EXTRACTED ENTRIES:
* * * * * * *

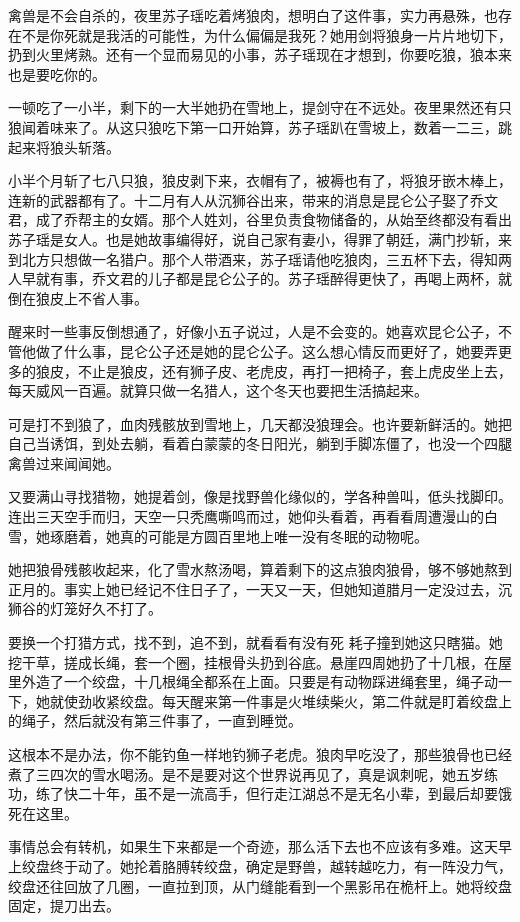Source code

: 禽兽是不会自杀的，夜里苏子瑶吃着烤狼肉，想明白了这件事，实力再悬殊，也存在不是你死就是我活的可能性，为什么偏偏是我死？她用剑将狼身一片片地切下，扔到火里烤熟。还有一个显而易见的小事，苏子瑶现在才想到，你要吃狼，狼本来也是要吃你的。

一顿吃了一小半，剩下的一大半她扔在雪地上，提剑守在不远处。夜里果然还有只狼闻着味来了。从这只狼吃下第一口开始算，苏子瑶趴在雪坡上，数着一二三，跳起来将狼头斩落。

小半个月斩了七八只狼，狼皮剥下来，衣帽有了，被褥也有了，将狼牙嵌木棒上，连新的武器都有了。十二月有人从沉狮谷出来，带来的消息是昆仑公子娶了乔文君，成了乔帮主的女婿。那个人姓刘，谷里负责食物储备的，从始至终都没有看出苏子瑶是女人。也是她故事编得好，说自己家有妻小，得罪了朝廷，满门抄斩，来到北方只想做一名猎户。那个人带酒来，苏子瑶请他吃狼肉，三五杯下去，得知两人早就有事，乔文君的儿子都是昆仑公子的。苏子瑶醉得更快了，再喝上两杯，就倒在狼皮上不省人事。

醒来时一些事反倒想通了，好像小五子说过，人是不会变的。她喜欢昆仑公子，不管他做了什么事，昆仑公子还是她的昆仑公子。这么想心情反而更好了，她要弄更多的狼皮，不止是狼皮，还有狮子皮、老虎皮，再打一把椅子，套上虎皮坐上去，每天威风一百遍。就算只做一名猎人，这个冬天也要把生活搞起来。

可是打不到狼了，血肉残骸放到雪地上，几天都没狼理会。也许要新鲜活的。她把自己当诱饵，到处去躺，看着白蒙蒙的冬日阳光，躺到手脚冻僵了，也没一个四腿禽兽过来闻闻她。

又要满山寻找猎物，她提着剑，像是找野兽化缘似的，学各种兽叫，低头找脚印。连出三天空手而归，天空一只秃鹰嘶鸣而过，她仰头看着，再看看周遭漫山的白雪，她琢磨着，她真的可能是方圆百里地上唯一没有冬眠的动物呢。

她把狼骨残骸收起来，化了雪水熬汤喝，算着剩下的这点狼肉狼骨，够不够她熬到正月的。事实上她已经记不住日子了，一天又一天，但她知道腊月一定没过去，沉狮谷的灯笼好久不打了。

要换一个打猎方式，找不到，追不到，就看看有没有死
耗子撞到她这只瞎猫。她挖干草，搓成长绳，套一个圈，挂根骨头扔到谷底。悬崖四周她扔了十几根，在屋里外造了一个绞盘，十几根绳全都系在上面。只要是有动物踩进绳套里，绳子动一下，她就使劲收紧绞盘。每天醒来第一件事是火堆续柴火，第二件就是盯着绞盘上的绳子，然后就没有第三件事了，一直到睡觉。

这根本不是办法，你不能钓鱼一样地钓狮子老虎。狼肉早吃没了，那些狼骨也已经煮了三四次的雪水喝汤。是不是要对这个世界说再见了，真是讽刺呢，她五岁练功，练了快二十年，虽不是一流高手，但行走江湖总不是无名小辈，到最后却要饿死在这里。

事情总会有转机，如果生下来都是一个奇迹，那么活下去也不应该有多难。这天早上绞盘终于动了。她抡着胳膊转绞盘，确定是野兽，越转越吃力，有一阵没力气，绞盘还往回放了几圈，一直拉到顶，从门缝能看到一个黑影吊在桅杆上。她将绞盘固定，提刀出去。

* * * * * * *

Repeat only the stretch of lines that begins at the line containing "醒来时一些事反倒想通了，好像" and ends at the last line above, both included.

ANSWER BOX:
醒来时一些事反倒想通了，好像小五子说过，人是不会变的。她喜欢昆仑公子，不管他做了什么事，昆仑公子还是她的昆仑公子。这么想心情反而更好了，她要弄更多的狼皮，不止是狼皮，还有狮子皮、老虎皮，再打一把椅子，套上虎皮坐上去，每天威风一百遍。就算只做一名猎人，这个冬天也要把生活搞起来。

可是打不到狼了，血肉残骸放到雪地上，几天都没狼理会。也许要新鲜活的。她把自己当诱饵，到处去躺，看着白蒙蒙的冬日阳光，躺到手脚冻僵了，也没一个四腿禽兽过来闻闻她。

又要满山寻找猎物，她提着剑，像是找野兽化缘似的，学各种兽叫，低头找脚印。连出三天空手而归，天空一只秃鹰嘶鸣而过，她仰头看着，再看看周遭漫山的白雪，她琢磨着，她真的可能是方圆百里地上唯一没有冬眠的动物呢。

她把狼骨残骸收起来，化了雪水熬汤喝，算着剩下的这点狼肉狼骨，够不够她熬到正月的。事实上她已经记不住日子了，一天又一天，但她知道腊月一定没过去，沉狮谷的灯笼好久不打了。

要换一个打猎方式，找不到，追不到，就看看有没有死
耗子撞到她这只瞎猫。她挖干草，搓成长绳，套一个圈，挂根骨头扔到谷底。悬崖四周她扔了十几根，在屋里外造了一个绞盘，十几根绳全都系在上面。只要是有动物踩进绳套里，绳子动一下，她就使劲收紧绞盘。每天醒来第一件事是火堆续柴火，第二件就是盯着绞盘上的绳子，然后就没有第三件事了，一直到睡觉。

这根本不是办法，你不能钓鱼一样地钓狮子老虎。狼肉早吃没了，那些狼骨也已经煮了三四次的雪水喝汤。是不是要对这个世界说再见了，真是讽刺呢，她五岁练功，练了快二十年，虽不是一流高手，但行走江湖总不是无名小辈，到最后却要饿死在这里。

事情总会有转机，如果生下来都是一个奇迹，那么活下去也不应该有多难。这天早上绞盘终于动了。她抡着胳膊转绞盘，确定是野兽，越转越吃力，有一阵没力气，绞盘还往回放了几圈，一直拉到顶，从门缝能看到一个黑影吊在桅杆上。她将绞盘固定，提刀出去。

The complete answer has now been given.